People in Ontario who test positive for COVID-19 no longer have to isolate for five days but should stay home until their fever clears and their symptoms have improved for at least 24 hours, the province’s top doctor said Wednesday.

Dr. Kieran Moore said people should also wear a mask “in any setting” for 10 full days from the start of their symptoms, even if they feel better.

He said improvements such as better ventilation and environmental cleaning in schools, combined with the level of immunization across Ontario, mean “we now can have a more permissive approach to return.”

In an update ahead of the fall, Moore said the province is moving away from COVID-19-specific guidance in favour of an “all-virus approach,” meaning the guidelines apply to other illnesses such as the flu.

“This approach should decrease the risk of all respiratory viruses in our communities,” he said.

“The caveat is that we also want to maintain high level of protection through… keeping up to date with all of our vaccinations, but in particular keeping up to date for the COVID-19 vaccination.”

Moore also announced that the province will offer COVID-19 booster shots to children aged five to 11 this week, with appointments available starting Thursday.

Appointments will be available through the province’s vaccine portal starting at 8 a.m. Thursday, the province said. Parents can also book appointments for their children through their local public health units, participating pharmacies or health-care providers.
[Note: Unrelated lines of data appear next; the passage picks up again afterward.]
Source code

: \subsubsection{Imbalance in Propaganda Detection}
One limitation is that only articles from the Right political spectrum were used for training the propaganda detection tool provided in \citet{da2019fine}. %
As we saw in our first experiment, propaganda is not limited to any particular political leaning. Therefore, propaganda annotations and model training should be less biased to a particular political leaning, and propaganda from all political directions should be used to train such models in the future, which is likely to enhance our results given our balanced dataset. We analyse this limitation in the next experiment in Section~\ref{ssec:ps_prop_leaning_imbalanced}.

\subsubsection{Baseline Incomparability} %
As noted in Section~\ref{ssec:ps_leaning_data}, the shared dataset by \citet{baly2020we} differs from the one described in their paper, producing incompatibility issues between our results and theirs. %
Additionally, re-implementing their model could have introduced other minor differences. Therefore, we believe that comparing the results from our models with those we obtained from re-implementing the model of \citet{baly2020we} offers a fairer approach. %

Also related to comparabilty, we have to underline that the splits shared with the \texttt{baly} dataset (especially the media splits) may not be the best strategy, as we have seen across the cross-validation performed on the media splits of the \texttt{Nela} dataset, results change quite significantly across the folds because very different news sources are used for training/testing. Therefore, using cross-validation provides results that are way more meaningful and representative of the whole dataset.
Health Canada said earlier this month it had approved Pfizer’s COVID-19 vaccine as a booster for children aged 5-11, to be administered at least six months after their second dose.
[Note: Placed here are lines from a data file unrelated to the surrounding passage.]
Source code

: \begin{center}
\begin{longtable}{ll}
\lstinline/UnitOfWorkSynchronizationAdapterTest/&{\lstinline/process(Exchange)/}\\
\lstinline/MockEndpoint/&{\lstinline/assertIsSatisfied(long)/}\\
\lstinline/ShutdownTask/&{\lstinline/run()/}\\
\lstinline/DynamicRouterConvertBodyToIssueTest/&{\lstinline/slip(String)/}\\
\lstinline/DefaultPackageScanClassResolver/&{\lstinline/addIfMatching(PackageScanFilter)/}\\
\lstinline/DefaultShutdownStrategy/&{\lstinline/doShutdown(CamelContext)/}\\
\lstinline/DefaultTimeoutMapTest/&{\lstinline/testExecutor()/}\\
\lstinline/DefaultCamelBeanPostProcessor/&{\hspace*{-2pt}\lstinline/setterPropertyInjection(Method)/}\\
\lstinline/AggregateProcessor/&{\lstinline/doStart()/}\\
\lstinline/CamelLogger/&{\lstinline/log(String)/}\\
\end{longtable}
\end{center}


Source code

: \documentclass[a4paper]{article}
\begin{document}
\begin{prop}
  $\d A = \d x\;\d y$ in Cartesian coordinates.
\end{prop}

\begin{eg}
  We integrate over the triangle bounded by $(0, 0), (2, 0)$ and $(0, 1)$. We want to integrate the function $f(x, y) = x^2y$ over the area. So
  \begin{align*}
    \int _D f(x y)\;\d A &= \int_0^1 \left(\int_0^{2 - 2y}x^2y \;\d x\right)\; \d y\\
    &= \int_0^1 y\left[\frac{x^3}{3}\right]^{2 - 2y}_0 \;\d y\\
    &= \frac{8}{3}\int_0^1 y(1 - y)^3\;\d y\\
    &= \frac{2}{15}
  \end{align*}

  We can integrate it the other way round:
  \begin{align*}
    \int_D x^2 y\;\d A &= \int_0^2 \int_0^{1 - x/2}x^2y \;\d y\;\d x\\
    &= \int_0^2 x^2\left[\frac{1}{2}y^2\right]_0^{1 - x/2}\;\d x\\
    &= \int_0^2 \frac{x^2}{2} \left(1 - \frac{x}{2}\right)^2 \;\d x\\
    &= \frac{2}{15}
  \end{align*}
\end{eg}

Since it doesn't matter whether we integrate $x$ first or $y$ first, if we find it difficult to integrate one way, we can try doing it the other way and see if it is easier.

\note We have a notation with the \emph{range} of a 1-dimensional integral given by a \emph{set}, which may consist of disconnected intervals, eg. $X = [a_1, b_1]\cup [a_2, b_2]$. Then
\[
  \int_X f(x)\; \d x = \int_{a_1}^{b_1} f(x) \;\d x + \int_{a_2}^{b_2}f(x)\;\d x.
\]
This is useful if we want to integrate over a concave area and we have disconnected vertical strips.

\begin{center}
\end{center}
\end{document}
Vaccines for that age group were first approved last November.

Wednesday’s announcement comes as students in Ontario prepare to return to schools this fall for the first time without COVID-19 restrictions during the pandemic.

Data published by the Ontario COVID-19 Science Advisory Table shows wastewater signals, an early COVID-19 trend indicator, have ticked up since mid-August after declining for three weeks.

Moore said Wednesday the province is still in the midst of a seventh wave, though he said it had already plateaued.

He said the province can expect to see more cases in the fall as people spend more time indoors.